NOTE: My parts from amazon all arrived, and due to some changes in the project, I do not need some of them. Time to ship them back!

After a very constructive talk with my mentor Danny, I have a revised plan for a userbase, construction, and operation. The following paragraphs breaks down each section of my revised plan

Userbase

My initial thoughts for Cubit were as follows: use publicly located smart lockers to facilitate second-hand commerce. My revised plan uses a similar approach for facilitating the sharing of goods and across the student body. A single designed box will appear somewhere on campus. Any student curious enough about the box can find a phone number on the box. Texting or calling that number will provide them with instructions. Ideally this box will travel around campus. Ideally this box will receive advertising from official university channels.

Construction

With box transparency no longer important, my creativity can shine in the design and construction of the box itself. I plan to make it reminiscent of the monolith from 2001: A Space Odyssey. It will provoke interaction without demanding it. Its lack affordances will incite attention. It will be a mystery and a secret.

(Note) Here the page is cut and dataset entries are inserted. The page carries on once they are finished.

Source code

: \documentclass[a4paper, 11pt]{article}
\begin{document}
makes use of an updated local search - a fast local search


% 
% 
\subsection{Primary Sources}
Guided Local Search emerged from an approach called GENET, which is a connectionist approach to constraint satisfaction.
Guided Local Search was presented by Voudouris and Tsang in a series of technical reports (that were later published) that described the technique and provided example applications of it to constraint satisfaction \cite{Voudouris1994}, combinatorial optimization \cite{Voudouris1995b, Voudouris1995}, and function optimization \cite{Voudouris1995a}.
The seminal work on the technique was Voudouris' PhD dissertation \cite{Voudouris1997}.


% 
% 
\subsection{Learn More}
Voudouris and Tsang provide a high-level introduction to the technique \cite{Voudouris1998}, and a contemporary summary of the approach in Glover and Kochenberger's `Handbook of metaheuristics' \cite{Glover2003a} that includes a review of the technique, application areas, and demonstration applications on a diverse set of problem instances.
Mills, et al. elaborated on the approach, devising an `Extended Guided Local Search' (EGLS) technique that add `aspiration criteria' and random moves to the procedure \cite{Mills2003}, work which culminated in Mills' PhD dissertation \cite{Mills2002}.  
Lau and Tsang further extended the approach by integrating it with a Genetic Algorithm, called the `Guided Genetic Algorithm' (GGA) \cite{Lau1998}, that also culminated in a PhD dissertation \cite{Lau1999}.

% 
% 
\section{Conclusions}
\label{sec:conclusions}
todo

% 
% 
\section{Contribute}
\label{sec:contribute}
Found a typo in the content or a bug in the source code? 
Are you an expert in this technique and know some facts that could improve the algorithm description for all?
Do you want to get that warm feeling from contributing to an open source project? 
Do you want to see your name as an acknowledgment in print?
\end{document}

An easter egg of campus. My initial thoughts are something that looks like a perfectly smooth and symmetrical rectangular prism. No handles, no buttons, nothing but a phone number scrawled into its surface. Using the box will mean solving a wordless riddle. Construction will be done using a frame of structural lumber, surrounded by a featureless shell, and containing a shell that hides the structure.

2001: A Space Odyssey monolith - Film and Furniture

As per my conversation with Mr. Ranking, branding has become less important. The box will be its own brand. It will take on an identity of itself. Like the HAL-9000 of the same movie, the box will have a name of its own. Something reminiscent of the simple technology partners of today, such as the aptly named Samsung Bixby or Apple’s Siri.

Long story short a name is TBD.

Operation

Students can use this box to stow items for other students to retrieve. This will work via the following process illustrated below:

Synopsis: 1. A user texts the number found on the box. They receive in reply, instructions to operate the box. If the box is in being used, they learn when the current operation expires.

2. The user uses the OPEN command through SMS and the box opens. Upon closing it with goods to be exchanged inside, the box sends a request for information message. It wants a recipient’s phone number

3. The box sends instructions and a photo of the goods (taken by the box’s internal camera) to the recipient, along with a date-time by which they must retrieve the item(s) or forfeit them

4. The recipient sends an OPEN message to the box’s number which opens the box. The recipient can take the item(s) and the interaction has ended. UPDATE: The recipient has a unique code generated by the box that only the depositor and recipient share. That will counteract previous box users from opening it for mischief while in operation.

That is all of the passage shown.